Con el tiempo su propuesta sería algo poco más refinada: la instauración de comités corporativos, típicos de las dictaduras fascistas (La sociedad opulenta, cap. XX):
El mecanismo adecuado, al que casi inevitablemente llegaremos algún día, es una especie de tribunal público en el que estén representados el trabajo, las empresas y el público.
Recapitulemos: Galbraith pretende salvarnos y emanciparnos de una tecnocracia que explota a los propietarios y a los consumidores, mediante la publicidad y el consumismo desbocado. Para ello está dispuesto a tomar el control de la educación y adoctrinar a los alumnos, impedir la libre contratación, aumentar desorbitadamente los impuestos, incrementar el peso del Estado en todos los ámbitos, ¡incluso fijar precios y salarios en un tribunal público! Tan mala es la persuasión de la publicidad, que pretende sustituirla por la persuasión de las madrasas y las pistolas.
Conclusión
Galbraith fue durante toda su vida un servil del Estado que desarrolló sus teorías al amparo del poder político. Todas y cada una de sus propuestas implican incrementar el poder del Estado y reducir el espacio de las relaciones voluntarias. Al parecer, todo lo que no surja del Estado y vaya en contra de la Arcadia feliz planificada por nuestro economista ha de ser fruto de una manipulación de la tecnoestructura mundial.
Lo lamentable no es que tengamos que refutar argumentaciones tan simplonas y mal construidas: lo auténticamente penoso es que el autor de esas argumentaciones estuviera durante toda su vida al frente de varios organismos estatales; es decir, que gozaba de un sustancial poder coactivo para aplicarlas. No sólo eso: buena parte de los políticos actuales siguen considerándolo un referente intelectual.

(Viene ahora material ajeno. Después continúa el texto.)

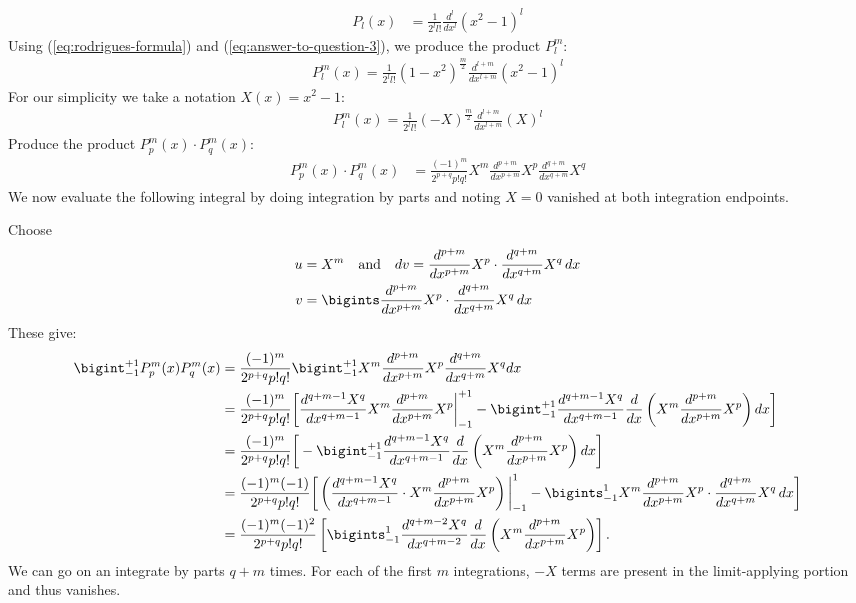 \begin{enumerate}
\begin{align}
            P_l(x)&=\frac{1}{2^ll!}\frac{d^l}{dx^l}\left(x^2-1\right)^l\label{eq:rodrigues-formula}
        \end{align}
        Using (\ref{eq:rodrigues-formula}) and (\ref{eq:answer-to-question-3}), we produce the product $P_l^m$:
        \begin{align}
            P_l^m(x)=\frac{1}{2^ll!}\left(1-x^2\right)^{\frac{m}{2}}\frac{d^{l+m}}{dx^{l+m}}\left(x^2-1\right)^l\label{eq:p_l^m-definition}
        \end{align}
        For our simplicity we take a notation $X(x)=x^2-1$:
        \begin{align}
            P_l^m(x)=\frac{1}{2^ll!}\left(-X\right)^{\frac{m}{2}}\frac{d^{l+m}}{dx^{l+m}}\left(X\right)^l\label{eq:p_l^m-definition}
        \end{align}
        Produce the product $\displaystyle P_p^m(x) \cdot P_q^m(x)$:
        \begin{align}
            P_p^m(x) \cdot P_q^m(x) &= \frac{(-1)^m}{2^{p+q}p!q!}X^m\frac{d^{p+m}}{dx^{p+m}}X^p\frac{d^{q+m}}{dx^{q+m}}X^q
        \end{align}
        We now evaluate the following integral by doing integration by parts and noting $X=0$ vanished at both integration endpoints.

        Choose
        \begin{align*}
            u &= X^m \quad \text{and} \quad dv = \frac{d^{p+m}}{dx^{p+m}} X^p \cdot \frac{d^{q+m}}{dx^{q+m}} X^q \, dx\notag\\
            v &= \bigints \frac{d^{p+m}}{dx^{p+m}} X^p \cdot \frac{d^{q+m}}{dx^{q+m}} X^q \, dx\notag
        \end{align*}
        These give:
        \begin{align}
             \bigint_{-1}^{+1}P_p^m(x)P_q^m(x)&=\frac{(-1)^m}{2^{p+q}p!q!}\bigint_{-1}^{+1}X^m\frac{d^{p+m}}{dx^{p+m}}X^p\frac{d^{q+m}}{dx^{q+m}}X^qdx\notag\\
             &=\frac{(-1)^m}{2^{p+q}p!q!}\bigg[\frac{d^{q+m-1}X^q}{dx^{q+m-1}}X^m\frac{d^{p+m}}{dx^{p+m}}X^p\bigg|_{-1}^{+1}-\bigint_{-1}^{+1}\frac{d^{q+m-1}X^q}{dx^{q+m-1}}\frac{d}{dx}\left(X^m\frac{d^{p+m}}{dx^{p+m}}X^p\right)dx\bigg]\notag\\
             &=\frac{(-1)^m}{2^{p+q}p!q!}\bigg[-\bigint_{-1}^{+1}\frac{d^{q+m-1}X^q}{dx^{q+m-1}}\frac{d}{dx}\left(X^m\frac{d^{p+m}}{dx^{p+m}}X^p\right)dx\bigg]\notag\\
             &=\frac{(-1)^m(-1)}{2^{p+q}p!q!}\bigg[\left( \frac{d^{q+m-1} X^q}{dx^{q+m-1}} \cdot X^m \frac{d^{p+m}}{dx^{p+m}} X^p \right) \bigg|_{-1}^{1} - \bigints_{-1}^{1} X^m \frac{d^{p+m}}{dx^{p+m}} X^p \cdot \frac{d^{q+m}}{dx^{q+m}} X^q \, dx\bigg]\notag\\
             &=\frac{(-1)^m(-1)^2}{2^{p+q} p! q!} \left[ \bigints_{-1}^{1}\frac{d^{q+m-2} X^q}{dx^{q+m-2}}\frac{d}{dx}\left(X^m \frac{d^{p+m}}{dx^{p+m}} X^p \right) \right].
        \end{align}
        We can go on an integrate by parts $q+m$ times. For each of the first $m$ integrations, $-X$ terms are present in the limit-applying portion and thus vanishes.


\end{enumerate}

La obra de Galbraith ha servido únicamente para emponzoñar con falacias la ciencia económica, incrementar el intervencionismo y reducir nuestra libertad. Todo ello por complejos personales, aspiraciones políticas y una fatal arrogancia que sigue presente en muchos economistas. Recordémosle por lo que fue: un propagandista al servicio del antiliberalismo.